Assofarm a FarmacistaPiù 2025: creare meccanismi e linee guida per i servizi

Assofarm a FarmacistaPiù 2025: creare meccanismi e linee guida per i servizi

Assofarm a FarmacistaPiù 2025: creare meccanismi e linee guida per i servizi
Si sottolinea che la mancanza di uniformità dispensativa è stata fin da subito una delle critiche più frequenti tra chi, all’interno della sanità pubblica e soprattutto privata, ha sempre avversato la riforma dei servizi in farmacia

Sala piena di persone, attenzione massima, un gradito saluto fuori programma del Sottosegretario alla Salute on. Marcello Gemmato, tutti segni del fatto che il tema era molto sentito. D’altronde è da un po’ di tempo che tutti noi ci diciamo che una volta definita l’architettura istituzionale dei servizi, ora serve una maggiore strutturazione tecnica di questo grande progetto di riforma”: questo il primo commento del presidente di Assofarm Luca Pieri subito dopo la conclusione del convegno “Farmacia dei servizi: necessità di protocolli di percorso per prestazioni standardizzate” che le Farmacie Comunali Italiane hanno organizzato all’interno di FarmacistaPiù 2025.

In effetti, la mancanza di uniformità dispensativa è stata fin da subito una delle critiche più frequenti tra chi, all’interno della sanità pubblica e soprattutto privata, ha sempre avversato la riforma dei servizi in farmacia. Al tempo stesso, l’assenza di indicazioni chiare e dettagliate su come realizzare questi servizi ha anche reso titubanti molti farmacisti, prova ne è il fatto che in pochissime regioni sono stati spesi almeno la metà dei fondi messi a disposizione per le sperimentazioni. “Era insomma necessario affrontare il tema degli standard, delle linee guida che uniformano tanto i meccanismi dispensativi quanto la comunicazione al paziente”, continua il segretario generale di Assofarm Francesco Schito, che ha moderato l’evento.

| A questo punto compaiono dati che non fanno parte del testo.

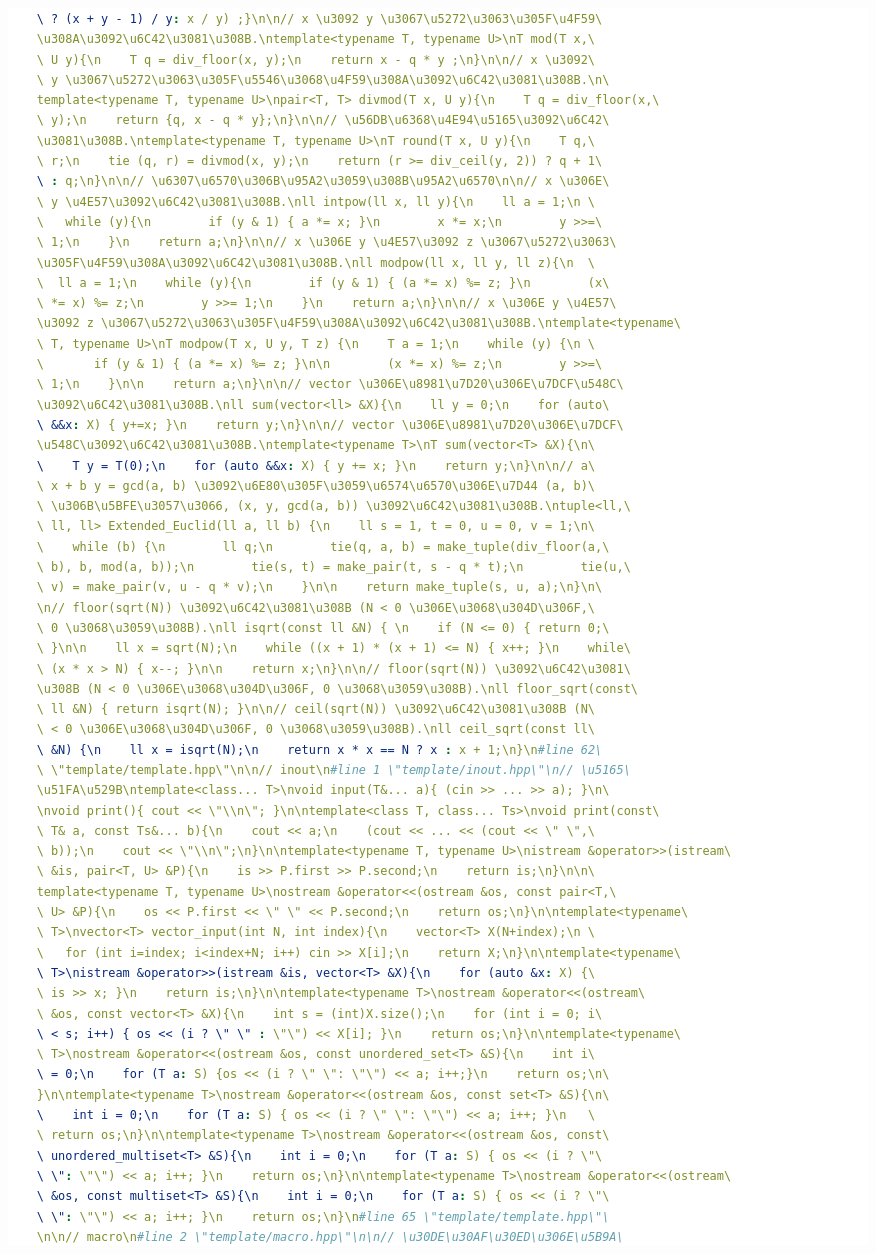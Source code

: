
 ```yaml
    \ ? (x + y - 1) / y: x / y) ;}\n\n// x \u3092 y \u3067\u5272\u3063\u305F\u4F59\
    \u308A\u3092\u6C42\u3081\u308B.\ntemplate<typename T, typename U>\nT mod(T x,\
    \ U y){\n    T q = div_floor(x, y);\n    return x - q * y ;\n}\n\n// x \u3092\
    \ y \u3067\u5272\u3063\u305F\u5546\u3068\u4F59\u308A\u3092\u6C42\u3081\u308B.\n\
    template<typename T, typename U>\npair<T, T> divmod(T x, U y){\n    T q = div_floor(x,\
    \ y);\n    return {q, x - q * y};\n}\n\n// \u56DB\u6368\u4E94\u5165\u3092\u6C42\
    \u3081\u308B.\ntemplate<typename T, typename U>\nT round(T x, U y){\n    T q,\
    \ r;\n    tie (q, r) = divmod(x, y);\n    return (r >= div_ceil(y, 2)) ? q + 1\
    \ : q;\n}\n\n// \u6307\u6570\u306B\u95A2\u3059\u308B\u95A2\u6570\n\n// x \u306E\
    \ y \u4E57\u3092\u6C42\u3081\u308B.\nll intpow(ll x, ll y){\n    ll a = 1;\n \
    \   while (y){\n        if (y & 1) { a *= x; }\n        x *= x;\n        y >>=\
    \ 1;\n    }\n    return a;\n}\n\n// x \u306E y \u4E57\u3092 z \u3067\u5272\u3063\
    \u305F\u4F59\u308A\u3092\u6C42\u3081\u308B.\nll modpow(ll x, ll y, ll z){\n  \
    \  ll a = 1;\n    while (y){\n        if (y & 1) { (a *= x) %= z; }\n        (x\
    \ *= x) %= z;\n        y >>= 1;\n    }\n    return a;\n}\n\n// x \u306E y \u4E57\
    \u3092 z \u3067\u5272\u3063\u305F\u4F59\u308A\u3092\u6C42\u3081\u308B.\ntemplate<typename\
    \ T, typename U>\nT modpow(T x, U y, T z) {\n    T a = 1;\n    while (y) {\n \
    \       if (y & 1) { (a *= x) %= z; }\n\n        (x *= x) %= z;\n        y >>=\
    \ 1;\n    }\n\n    return a;\n}\n\n// vector \u306E\u8981\u7D20\u306E\u7DCF\u548C\
    \u3092\u6C42\u3081\u308B.\nll sum(vector<ll> &X){\n    ll y = 0;\n    for (auto\
    \ &&x: X) { y+=x; }\n    return y;\n}\n\n// vector \u306E\u8981\u7D20\u306E\u7DCF\
    \u548C\u3092\u6C42\u3081\u308B.\ntemplate<typename T>\nT sum(vector<T> &X){\n\
    \    T y = T(0);\n    for (auto &&x: X) { y += x; }\n    return y;\n}\n\n// a\
    \ x + b y = gcd(a, b) \u3092\u6E80\u305F\u3059\u6574\u6570\u306E\u7D44 (a, b)\
    \ \u306B\u5BFE\u3057\u3066, (x, y, gcd(a, b)) \u3092\u6C42\u3081\u308B.\ntuple<ll,\
    \ ll, ll> Extended_Euclid(ll a, ll b) {\n    ll s = 1, t = 0, u = 0, v = 1;\n\
    \    while (b) {\n        ll q;\n        tie(q, a, b) = make_tuple(div_floor(a,\
    \ b), b, mod(a, b));\n        tie(s, t) = make_pair(t, s - q * t);\n        tie(u,\
    \ v) = make_pair(v, u - q * v);\n    }\n\n    return make_tuple(s, u, a);\n}\n\
    \n// floor(sqrt(N)) \u3092\u6C42\u3081\u308B (N < 0 \u306E\u3068\u304D\u306F,\
    \ 0 \u3068\u3059\u308B).\nll isqrt(const ll &N) { \n    if (N <= 0) { return 0;\
    \ }\n\n    ll x = sqrt(N);\n    while ((x + 1) * (x + 1) <= N) { x++; }\n    while\
    \ (x * x > N) { x--; }\n\n    return x;\n}\n\n// floor(sqrt(N)) \u3092\u6C42\u3081\
    \u308B (N < 0 \u306E\u3068\u304D\u306F, 0 \u3068\u3059\u308B).\nll floor_sqrt(const\
    \ ll &N) { return isqrt(N); }\n\n// ceil(sqrt(N)) \u3092\u6C42\u3081\u308B (N\
    \ < 0 \u306E\u3068\u304D\u306F, 0 \u3068\u3059\u308B).\nll ceil_sqrt(const ll\
    \ &N) {\n    ll x = isqrt(N);\n    return x * x == N ? x : x + 1;\n}\n#line 62\
    \ \"template/template.hpp\"\n\n// inout\n#line 1 \"template/inout.hpp\"\n// \u5165\
    \u51FA\u529B\ntemplate<class... T>\nvoid input(T&... a){ (cin >> ... >> a); }\n\
    \nvoid print(){ cout << \"\\n\"; }\n\ntemplate<class T, class... Ts>\nvoid print(const\
    \ T& a, const Ts&... b){\n    cout << a;\n    (cout << ... << (cout << \" \",\
    \ b));\n    cout << \"\\n\";\n}\n\ntemplate<typename T, typename U>\nistream &operator>>(istream\
    \ &is, pair<T, U> &P){\n    is >> P.first >> P.second;\n    return is;\n}\n\n\
    template<typename T, typename U>\nostream &operator<<(ostream &os, const pair<T,\
    \ U> &P){\n    os << P.first << \" \" << P.second;\n    return os;\n}\n\ntemplate<typename\
    \ T>\nvector<T> vector_input(int N, int index){\n    vector<T> X(N+index);\n \
    \   for (int i=index; i<index+N; i++) cin >> X[i];\n    return X;\n}\n\ntemplate<typename\
    \ T>\nistream &operator>>(istream &is, vector<T> &X){\n    for (auto &x: X) {\
    \ is >> x; }\n    return is;\n}\n\ntemplate<typename T>\nostream &operator<<(ostream\
    \ &os, const vector<T> &X){\n    int s = (int)X.size();\n    for (int i = 0; i\
    \ < s; i++) { os << (i ? \" \" : \"\") << X[i]; }\n    return os;\n}\n\ntemplate<typename\
    \ T>\nostream &operator<<(ostream &os, const unordered_set<T> &S){\n    int i\
    \ = 0;\n    for (T a: S) {os << (i ? \" \": \"\") << a; i++;}\n    return os;\n\
    }\n\ntemplate<typename T>\nostream &operator<<(ostream &os, const set<T> &S){\n\
    \    int i = 0;\n    for (T a: S) { os << (i ? \" \": \"\") << a; i++; }\n   \
    \ return os;\n}\n\ntemplate<typename T>\nostream &operator<<(ostream &os, const\
    \ unordered_multiset<T> &S){\n    int i = 0;\n    for (T a: S) { os << (i ? \"\
    \ \": \"\") << a; i++; }\n    return os;\n}\n\ntemplate<typename T>\nostream &operator<<(ostream\
    \ &os, const multiset<T> &S){\n    int i = 0;\n    for (T a: S) { os << (i ? \"\
    \ \": \"\") << a; i++; }\n    return os;\n}\n#line 65 \"template/template.hpp\"\
    \n\n// macro\n#line 2 \"template/macro.hpp\"\n\n// \u30DE\u30AF\u30ED\u306E\u5B9A\
```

Il Presidente della FOFI, Andrea Mandelli, primo dei relatori, ha riferito che il tema del convegno è, da tempo, all’attenzione della Federazione degli ordini e sono state già elaborate delle linee guida che sono all’attenzione del Ministero della Salute. La felice intuizione sulla “farmacia dei servizi”, elaborata dalla FOFI nel lontano 2009, ora che effettivamente è divenuta realtà, non può essere messa in discussione da dubbi sul potenziale qualitativo delle farmacie italiane. Secondo Maurizio Brambilla, coordinatore dei direttori Assofarm, lo sviluppo di questi protocolli deve considerare le seguenti dimensioni: definizione dei servizi offerti, standardizzazione dei processi, gestione della qualità, documentazione e registrazione, formazione del personale, comunicazione con i pazienti, collaborazione interprofessionale, adeguamenti normativi, valutazione e aggiornamento dei protocolli.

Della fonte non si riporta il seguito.